Generally, these methods pick one base model to comprise the early and final layers, and do the frankenmerging only in the middle, which I think has a similar intuition to the graph in ZipLoRA: perhaps the conflicting parts of the finetuned models are these early read-in and late read-out layers, and the middle parts are not too conflicting. Maybe the OS should also come with a protocol for these*?
*Note LLMs have tokenizers and Stable Diffusion has a VAE, which is already a little like this.
How can we ensure backwards compatability?
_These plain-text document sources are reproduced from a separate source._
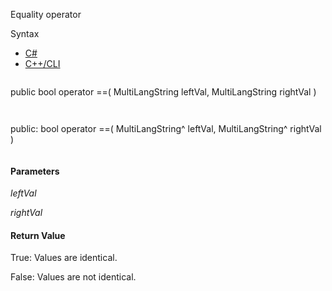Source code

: Equality operator

Syntax

* [C#](#i-syntax-CS)
* [C++/CLI](#i-syntax-CPP2005)

```
```
public bool operator ==( 
   MultiLangString leftVal,
   MultiLangString rightVal
)
```
```

```
```
public:
bool operator ==( 
   MultiLangString^ leftVal,
   MultiLangString^ rightVal
)
```
```

#### Parameters

*leftVal*


*rightVal*

#### Return Value

True: Values are identical.

False: Values are not identical.

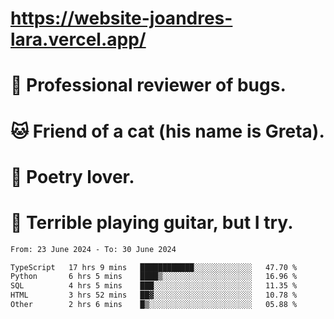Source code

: # https://website-joandres-lara.vercel.app/
# 🐛 Professional reviewer of bugs.
# 🐱 Friend of a cat (his name is Greta).
# 📜 Poetry lover.
# 🎸 Terrible playing guitar, but I try.

<!--START_SECTION:waka-->

```txt
From: 23 June 2024 - To: 30 June 2024

TypeScript   17 hrs 9 mins   ████████████░░░░░░░░░░░░░   47.70 %
Python       6 hrs 5 mins    ████▒░░░░░░░░░░░░░░░░░░░░   16.96 %
SQL          4 hrs 5 mins    ███░░░░░░░░░░░░░░░░░░░░░░   11.35 %
HTML         3 hrs 52 mins   ██▓░░░░░░░░░░░░░░░░░░░░░░   10.78 %
Other        2 hrs 6 mins    █▒░░░░░░░░░░░░░░░░░░░░░░░   05.88 %
```

<!--END_SECTION:waka-->
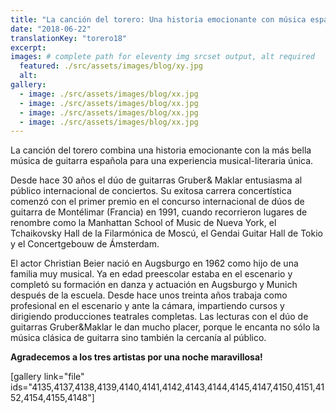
 ```yaml
---
title: "La canción del torero: Una historia emocionante con música española de guitarra en el Colegio Alemán de Barcelona"
date: "2018-06-22"
translationKey: "torero18"
excerpt:
images: # complete path for eleventy img srcset output, alt required
  featured: ./src/assets/images/blog/xy.jpg
  alt:
gallery:
  - image: ./src/assets/images/blog/xx.jpg
  - image: ./src/assets/images/blog/xx.jpg
  - image: ./src/assets/images/blog/xx.jpg
  - image: ./src/assets/images/blog/xx.jpg
---
```


La canción del torero combina una historia emocionante con la más bella música de guitarra española para una experiencia musical-literaria única.

Desde hace 30 años el dúo de guitarras Gruber& Maklar entusiasma al público internacional de conciertos. Su exitosa carrera concertística comenzó con el primer premio en el concurso internacional de dúos de guitarra de Montélimar (Francia) en 1991, cuando recorrieron lugares de renombre como la Manhattan School of Music de Nueva York, el Tchaikovsky Hall de la Filarmónica de Moscú, el Gendai Guitar Hall de Tokio y el Concertgebouw de Ámsterdam.

El actor Christian Beier nació en Augsburgo en 1962 como hijo de una familia muy musical. Ya en edad preescolar estaba en el escenario y completó su formación en danza y actuación en Augsburgo y Munich después de la escuela. Desde hace unos treinta años trabaja como profesional en el escenario y ante la cámara, impartiendo cursos y dirigiendo producciones teatrales completas. Las lecturas con el dúo de guitarras Gruber&Maklar le dan mucho placer, porque le encanta no sólo la música clásica de guitarra sino también la cercanía al público.

**Agradecemos a los tres artistas por una noche maravillosa!**

\[gallery link="file" ids="4135,4137,4138,4139,4140,4141,4142,4143,4144,4145,4147,4150,4151,4152,4154,4155,4148"\]
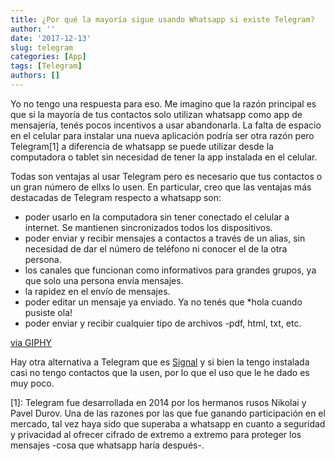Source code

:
 ```yaml
---
title: ¿Por qué la mayoría sigue usando Whatsapp si existe Telegram?
author: ''
date: '2017-12-13'
slug: telegram
categories: [App]
tags: [Telegram]
authors: []
---
```


Yo no tengo una respuesta para eso. Me imagino que la razón principal es que si la mayoría de tus contactos solo utilizan whatsapp como app de mensajería, tenés pocos incentivos a usar abandonarla. La falta de espacio en el celular para instalar una nueva aplicación podría ser otra razón pero Telegram[1] a diferencia de whatsapp se puede utilizar desde la computadora o tablet sin necesidad de tener la app instalada en el celular. 

Todas son ventajas al usar Telegram pero es necesario que tus contactos o un gran número de ellxs lo usen. En particular, creo que las ventajas más destacadas de Telegram respecto a whatsapp son:

- poder usarlo en la computadora sin tener conectado el celular a internet. Se mantienen sincronizados todos los dispositivos. 
- poder enviar y recibir mensajes a contactos a través de un alias, sin necesidad de dar el número de teléfono ni conocer el de la otra persona.
- los canales que funcionan como informativos para grandes grupos, ya que solo una persona envía mensajes.
- la rapidez en el envío de mensajes. 
- poder editar un mensaje ya enviado. Ya no tenés que *hola cuando pusiste ola!
- poder enviar y recibir cualquier tipo de archivos -pdf, html, txt, etc.

<div style="width:50%;height:0;padding-center:50%;position:relative;"><iframe src="https://giphy.com/embed/nsEJjp7okmqME" width="50%" height="50%" style="position:absolute" frameBorder="0" class="giphy-embed" allowFullScreen></iframe></div><p><a href="https://giphy.com/gifs/50m-nsEJjp7okmqME">via GIPHY</a></p>


Hay otra alternativa a Telegram que es [Signal](https://www.signal.org/) y si bien la tengo instalada casi no tengo contactos que la usen, por lo que el uso que le he dado es muy poco.

[1]: Telegram fue desarrollada en 2014 por los hermanos rusos Nikolai y Pavel Durov. Una de las razones por las que fue ganando participación en el mercado, tal vez haya sido que superaba a whatsapp en cuanto a seguridad y privacidad al ofrecer cifrado de extremo a extremo para proteger los mensajes -cosa que whatsapp haría después-.

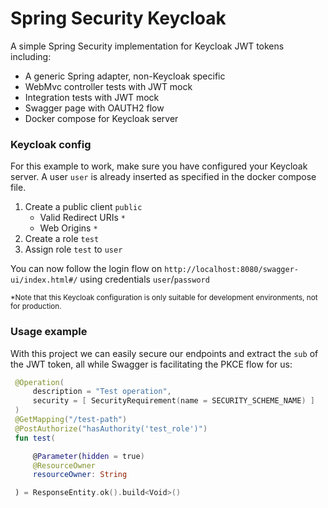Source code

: # Spring Security Keycloak

A simple Spring Security implementation for Keycloak JWT tokens including:

- A generic Spring adapter, non-Keycloak specific
- WebMvc controller tests with JWT mock
- Integration tests with JWT mock
- Swagger page with OAUTH2 flow
- Docker compose for Keycloak server

### Keycloak config
For this example to work, make sure you have configured your Keycloak server. A user `user` is already inserted as 
specified in the docker compose file.

1. Create a public client `public`
   - Valid Redirect URIs `*`
   - Web Origins `*`
2. Create a role `test`
3. Assign role `test` to `user`

You can now follow the login flow on `http://localhost:8080/swagger-ui/index.html#/` using credentials `user`/`password`

<sub>*Note that this Keycloak configuration is only suitable for development environments, not for production.<sub>

### Usage example
With this project we can easily secure our endpoints and extract the `sub` of the JWT token, all while Swagger is
facilitating the PKCE flow for us:

```kotlin
 @Operation(
     description = "Test operation",
     security = [ SecurityRequirement(name = SECURITY_SCHEME_NAME) ]
 )
 @GetMapping("/test-path")
 @PostAuthorize("hasAuthority('test_role')")
 fun test(

     @Parameter(hidden = true)
     @ResourceOwner
     resourceOwner: String

 ) = ResponseEntity.ok().build<Void>()
```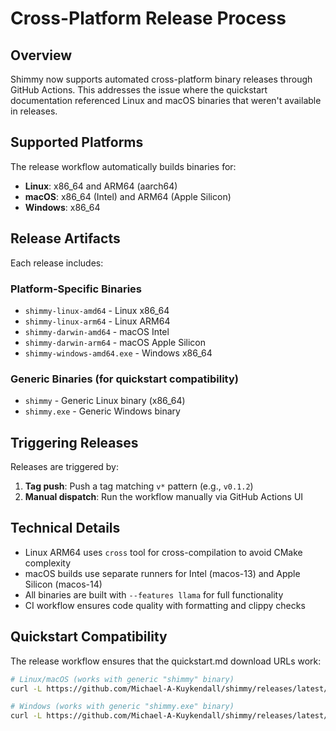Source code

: # Cross-Platform Release Process

## Overview

Shimmy now supports automated cross-platform binary releases through GitHub Actions. This addresses the issue where the quickstart documentation referenced Linux and macOS binaries that weren't available in releases.

## Supported Platforms

The release workflow automatically builds binaries for:

- **Linux**: x86_64 and ARM64 (aarch64)
- **macOS**: x86_64 (Intel) and ARM64 (Apple Silicon)  
- **Windows**: x86_64

## Release Artifacts

Each release includes:

### Platform-Specific Binaries
- `shimmy-linux-amd64` - Linux x86_64
- `shimmy-linux-arm64` - Linux ARM64
- `shimmy-darwin-amd64` - macOS Intel
- `shimmy-darwin-arm64` - macOS Apple Silicon
- `shimmy-windows-amd64.exe` - Windows x86_64

### Generic Binaries (for quickstart compatibility)
- `shimmy` - Generic Linux binary (x86_64)
- `shimmy.exe` - Generic Windows binary

## Triggering Releases

Releases are triggered by:

1. **Tag push**: Push a tag matching `v*` pattern (e.g., `v0.1.2`)
2. **Manual dispatch**: Run the workflow manually via GitHub Actions UI

## Technical Details

- Linux ARM64 uses `cross` tool for cross-compilation to avoid CMake complexity
- macOS builds use separate runners for Intel (macos-13) and Apple Silicon (macos-14)
- All binaries are built with `--features llama` for full functionality
- CI workflow ensures code quality with formatting and clippy checks

## Quickstart Compatibility

The release workflow ensures that the quickstart.md download URLs work:

```bash
# Linux/macOS (works with generic "shimmy" binary)
curl -L https://github.com/Michael-A-Kuykendall/shimmy/releases/latest/download/shimmy -o shimmy

# Windows (works with generic "shimmy.exe" binary)  
curl -L https://github.com/Michael-A-Kuykendall/shimmy/releases/latest/download/shimmy.exe -o shimmy.exe
```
One of the benefits of doing your work on an open model rather than training your own LLM with your desired fancy architecture and perfect training parameters is that you can utilize programs the open-source community develops, alongside yours. For instance, if you train an image content LoRA to generate a particular object, you could then also use style LoRAs or ControlNets to have more control over the image generation.
Now, what if the OS (or another program) gets an update? Typically, these updates are direct finetunes over all the weights (conceptually the same as a high-rank LoRA), or sometimes just a new model entirely. A lack of backwards compatability can delay adoption: for instance, one of the reasons Stable Diffusion 1.5 is still popular over the newer SDXL is due to all the programs written on top of SD1.5.
I mean, in some sense, we’ve seen that it “just works” to add programs together, or even frankenmerge them, so if you think of the delta of a newer fine-tuned version of a model as such a program, then maybe it “just works”? Should we constrain OS updates to some form? What are the boundaries of this conceptual framework, and how does the rank of the LoRA affect interference? What if we want to make an architectural change, eg. to make the model faster?
I think more generally, we need to consider that our pretrained models will be around for a long time (Microsoft supports a Windows version for 10 years) – both due to the obvious pretraining cost but also the programs built on top of them – and we should try and train these OS models in such a way that programs can composably be built on top of them.